– Sam Oldham
It is no secret that tertiary students in New Zealand are financially burdened. After the educational reforms of the 90s, the average student is today shackled by a lifetime of debt, only exacerbated by rising food and petrol prices and the rising cost of rent.
However, there is another threat to the welfare of many students that is not often addressed – the corporate ownership and profit from student hostels at many universities.
The hostel, or hall of residence, is the popular choice of most first-year tertiary students around the country when deciding where to live as they venture to new cities to engage in full-time study. These hostels, although coordinated by the universities, are most often under private ownership, usually by large domestic companies or multi-national corporations.
Victoria University of Wellington offers four major halls of residence to its prospective first-year students, and a number of minor hostels. Of these, only two are owned directly by Victoria University, the others by private enterprise. So the profit of only two halls is reinvested in students, the rest going straight to the private sector.
This private ownership of student accommodation has led inevitably to further profit-driven exploitation of an already vulnerable sector of society. When a hostel is acquired as an asset of a property company, it is instantly corporatised, providing the lowest quality service possible at the highest possible return.

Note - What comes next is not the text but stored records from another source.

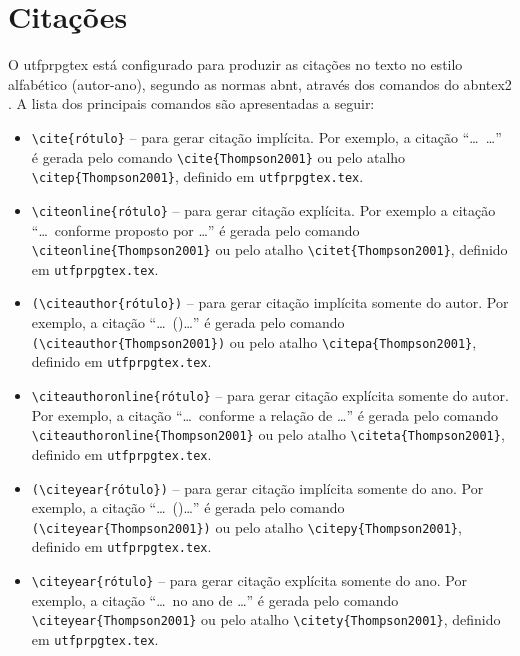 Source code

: \section{Citações}\label{sec:citacoes}

O \gls{utfprpgtex} está configurado para produzir as citações no texto no estilo alfabético (autor-ano), segundo as normas \gls{abnt}, através dos comandos do \gls{abntex2} \cite{abnTeX2:2013Cite,abnTeX2:2013CiteAlf}. A lista dos principais comandos são apresentadas a seguir:

\begin{itemize}%
\item \verb|\cite{rótulo}| -- para gerar citação implícita. Por exemplo, a citação ``\ldots\ \cite{Thompson2001}\ldots'' é gerada pelo comando \verb|\cite{Thompson2001}| ou pelo atalho \verb|\citep{Thompson2001}|, definido em \texttt{utfprpgtex.tex}.
\item \verb|\citeonline{rótulo}| -- para gerar citação explícita. Por exemplo a citação ``\ldots\ conforme proposto por \ldots'' é gerada pelo comando \verb|\citeonline{Thompson2001}| ou pelo atalho \verb|\citet{Thompson2001}|, definido em \texttt{utfprpgtex.tex}.
\item \verb|(\citeauthor{rótulo})| -- para gerar citação implícita somente do autor. Por exemplo, a citação ``\ldots\ (\citeauthor{Thompson2001})\ldots'' é gerada pelo comando \verb|(\citeauthor{Thompson2001})| ou pelo atalho \verb|\citepa{Thompson2001}|, definido em \texttt{utfprpgtex.tex}.
\item \verb|\citeauthoronline{rótulo}| -- para gerar citação explícita somente do autor. Por exemplo, a citação ``\ldots\ conforme a relação de \ldots'' é gerada pelo comando \verb|\citeauthoronline{Thompson2001}| ou pelo atalho \verb|\citeta{Thompson2001}|, definido em \texttt{utfprpgtex.tex}.
\item \verb|(\citeyear{rótulo})| -- para gerar citação implícita somente do ano. Por exemplo, a citação ``\ldots\ (\citeyear{Thompson2001})\ldots'' é gerada pelo comando \verb|(\citeyear{Thompson2001})| ou pelo atalho \verb|\citepy{Thompson2001}|, definido em \texttt{utfprpgtex.tex}.
\item \verb|\citeyear{rótulo}| -- para gerar citação explícita somente do ano. Por exemplo, a citação ``\ldots\ no ano de \citeyear{Thompson2001}\ldots'' é gerada pelo comando \verb|\citeyear{Thompson2001}| ou pelo atalho \verb|\citety{Thompson2001}|, definido em \texttt{utfprpgtex.tex}.
\end{itemize}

That is, until students resist.
Unicomm, consisting of three hostels – McKenzies, Cumberland, and Education House – houses just over 500 Victoria University students, and is owned by the Dutch transnational finance and asset company, the ING Group. With a total revenue of over 76 billion euros last year, ING is this year the ninth largest corporation on the planet.
The conditions at Unicomm have long been of a poor standard, but are said to have reached their nadir throughout 2008. Through the Australian company Campus Living Villages, employed by ING to manage Unicomm, the two corporate giants this year began a programme of intensive renovation to repair structural faults in both Cumberland and McKenzies and give Unicomm a more marketable appearance for 2009.

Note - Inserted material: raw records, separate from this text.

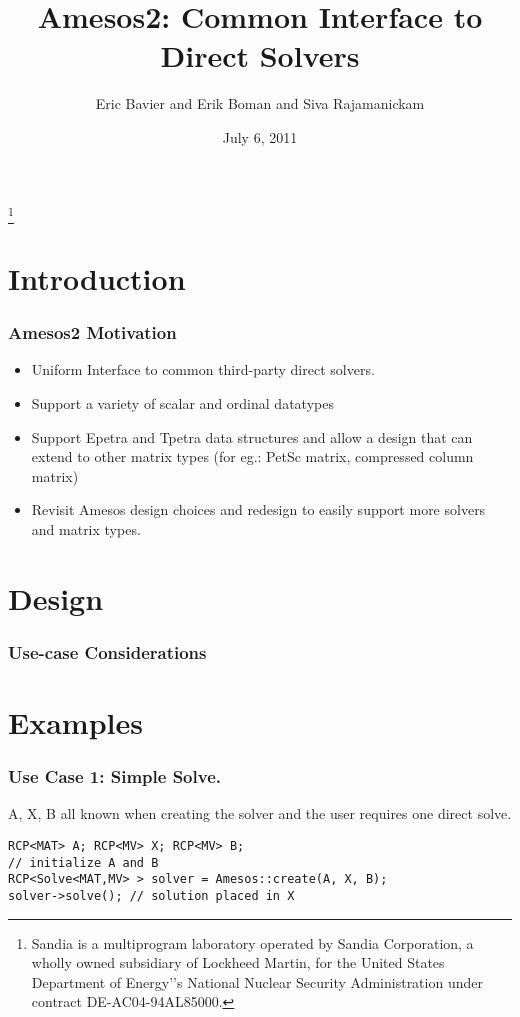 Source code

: \documentclass[xcolor=dvipsnames]{beamer}
\title[Amesos2]{Amesos2: Common Interface to Direct Solvers}
\author[Bavier,Boman,Rajamanickam]{Eric Bavier and Erik Boman and Siva Rajamanickam}
\institute[SNL]{
Sandia National Laboratories
}
\date[]{July 6, 2011}
\begin{document}
\begin{frame}[plain]
  \titlepage
  \footnote{\tiny{Sandia is a multiprogram laboratory operated by Sandia Corporation, a wholly owned subsidiary of Lockheed Martin, for the United States Department of Energy'’s National Nuclear Security Administration under contract DE-AC04-94AL85000.}}
\end{frame}

\section{Introduction}

\begin{frame}
  \frametitle{Amesos2 Motivation}
  
  \begin{itemize}
  \item Uniform Interface to common third-party direct solvers.
    \medskip
  \item Support a variety of scalar and ordinal datatypes
    \medskip
  \item Support Epetra and Tpetra data structures and allow a design that can
    extend to other matrix types (for eg.: PetSc matrix, compressed column
    matrix)
    \medskip
  \item Revisit Amesos design choices and redesign to easily support more
    solvers and matrix types.
  \end{itemize}
\end{frame}

\section{Design}

\begin{frame}
  \frametitle{Use-case Considerations}
\end{frame}

\section{Examples}

\begin{frame}[fragile]          %
  \frametitle{Use Case 1: Simple Solve.}
  A, X, B all known when creating the solver and the user requires one direct
  solve.
  \begin{lstlisting}
RCP<MAT> A; RCP<MV> X; RCP<MV> B;
// initialize A and B
RCP<Solve<MAT,MV> > solver = Amesos::create(A, X, B);
solver->solve(); // solution placed in X
  \end{lstlisting}
\end{frame}
\end{document}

These renovations have included the use of industrial power tools, including drills, jackhammers and deafeningly loud concrete cutters, often six days a week, for extended periods. This noise would usually begin at around 8am and continue most of the day. The worst of the construction noise was situated in the McKenzies Hall of Residence, which contains a massive indoor atrium, amplifying and carrying the slightest sound.
Both Cumberland and McKenzies have leaked extensively, damaging residents’ property and causing mould to such an extent that mushrooms grow on interior walls. The plumbing of both buildings is weak and has repeatedly burst, resulting in entire floors of residents being temporarily relocated to motels, and raw sewage leaking into hallways.
Residents of both McKenzies and Cumberland, tired of endlessly filing written complaints and fruitlessly signing petitions, began organising in early August this year. Exasperated at the conditions they had been subjected to, and also angry at having been offered services they did not receive, large open residents’ meetings began being held each week, in which students were able to freely voice their frustrations and discuss solutions.
Finally, the discontent of Unicomm residents culminated in protest action on the Victoria University Open Day, in which prospective residents considering McKenzies and Cumberland as their potential homes for the following year were met on the street by current residents wielding placards and banners, hoping to deter them.
The outcome of this protest action was encouraging. Representatives of both ING and Campus Living Villages were in the country the following week, entering into negotiations with Unicomm residents in an attempt to appease them, to avoid having their company names further denigrated.
After an offer, a full-hostel residents meeting, and a counter-offer, ING paid the residents of McKenzies and Cumberland reparation of over $100,000 last month – $80,000 in direct financial compensation and the remainder in the provision of extra services such as free laundry.
In this instance, the reaction of residents to their exploitation by corporate landlords has been a success, but it was just that: reactionary. Although Victoria University and ING blamed a communication failure and negligence for the issue, residents of Unicomm and other student hostels believe it to be systemic.
As a student of Victoria University, and a resident of Unicomm, I am convinced that as long as the operation of student hostels is driven by a profit motive, students will continue to receive poor quality services at crippling prices.